The audit of the Commonwealth Office of Technology was released today. Sometimes, when you read an audit of an IT shop and see a finding, you think “well, that’s just being picky; it doesn’t matter that much.”
But sometimes, you read a finding and you think, “SMH – really?” And then sometimes, you read something and you go “WHAT?!?”
Today, when I read the COT audit report, there were three details in the findings that jumped out at me. On the SMH Scale (Shake My Head), they range from a 7 (“Really?”) to a 9 (“WHAT?!?”)
Look, I worked in IT for decades. There’s a reason there’s a book calling it “the toughest job in the world.” Even done well, it’s hard.
But done poorly, it’s both hard and dangerous. And these three details look dangerous to me.
#1 – “COT does not have a complete list of machines, files, or data currently being backed up.”
What? The Commonwealth Office of Technology (COT) does backups for agencies of the state, but doesn’t know what’s being backed up? They don’t know which machines are being backed up? And where it’s being backed up? Then how do you find a file to restore it, if you don’t know where it is?
The audit notes that business continuity (BC) plans, which would include planning for backups, are still the responsibility of the individual agencies. But, the COT provides the backup service for each agency. And no one at the COT knows what the agencies are backing up. Apparently, the COT and the agencies don’t talk about it.
That’s just nuts.
*** SMH Scale: 7 ***
#2 – “Approximately 2,000 servers do not have current backups.”
I’m sorry, but this is just inexcusable — for both the COT and for the agencies. According to the audit, the original number in 2017 was 2,500. After working for about a year, the COT has that number “down to 2000.”
I mean, WTH? Have these people never heard of power surges, or failing hard drives, or bit rot? Do they think computer equipment lasts forever?
The audit notes that in the “IT Infrastructure Initiative,” the COT was given management authority over all servers, infrastructure, and network directory services. So, supposedly, they can tell the agencies “look, either you get a backup in place, or we’re going to do it and charge you for it.” This isn’t about whether your screen is blue or green; it’s about data—data that makes the state government able to function—being protected and available when needed. Two thousand servers not backed up? That’s a firing offense in most businesses.
*** SMH Scale: 8 ***
#3 – “COT does not have a complete list of all servers they manage and maintain for the Commonwealth.”

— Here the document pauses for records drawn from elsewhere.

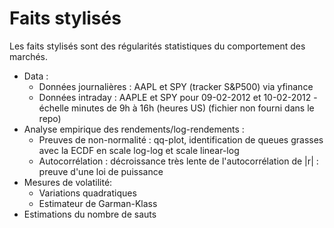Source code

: # Faits stylisés 

Les faits stylisés sont des régularités statistiques du comportement des marchés.

- Data :  
  - Données journalières : AAPL et SPY (tracker S&P500) via yfinance
  - Données intraday : AAPLE et SPY pour 09-02-2012 et 10-02-2012 - échelle minutes de 9h à 16h (heures US) (fichier non fourni dans le repo)
- Analyse empirique des rendements/log-rendements : 
  - Preuves de non-normalité : qq-plot, identification de queues grasses avec la ECDF en scale log-log et scale linear-log
  - Autocorrélation : décroissance très lente de l'autocorrélation de |r| : preuve d'une loi de puissance
- Mesures de volatilité:
  - Variations quadratiques
  - Estimateur de Garman-Klass
- Estimations du nombre de sauts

This sentence is in the middle of a paragraph talking about something else (data security), but when I read it I just stopped. I read it again, to make sure I had read it correctly.
You do it too: just read it out loud, slowly. Then think about it: the part of state government that is responsible for managing all the servers across state government does not even know what servers are out there.
Look, I can understand if the COT had just been assembled from disparate organizations that had never worked together before. I can understand if the COT was a startup, or some family business that had not made it into the 21st century.
But this is the technology office for a $30 billion business. Not having a reliable list of servers is like McDonald’s not having a list of its stores.
Note: The COT was told about this in last year’s audit as well. And it still hasn’t been fixed.
*** SMH Scale: 9 ***
The bottom line
So here’s the bottom line, for me. I actually think state government does a number of good things in its use of technology. Most of the web sites are both usable and attractive. The transparency continues to get better, and more and more of our interactions with state government can be done online.
But these three sentences in this year’s audit? They strike at the root, the foundation, of the IT work done by the state. Any one of them could be a disaster, waiting to happen. There is just no excuse for these issues not being addressed since the last audit. These need to be fixed, ASAP if not sooner.
And if they show up on next year’s audit as well, someone – or many someones – should be fired.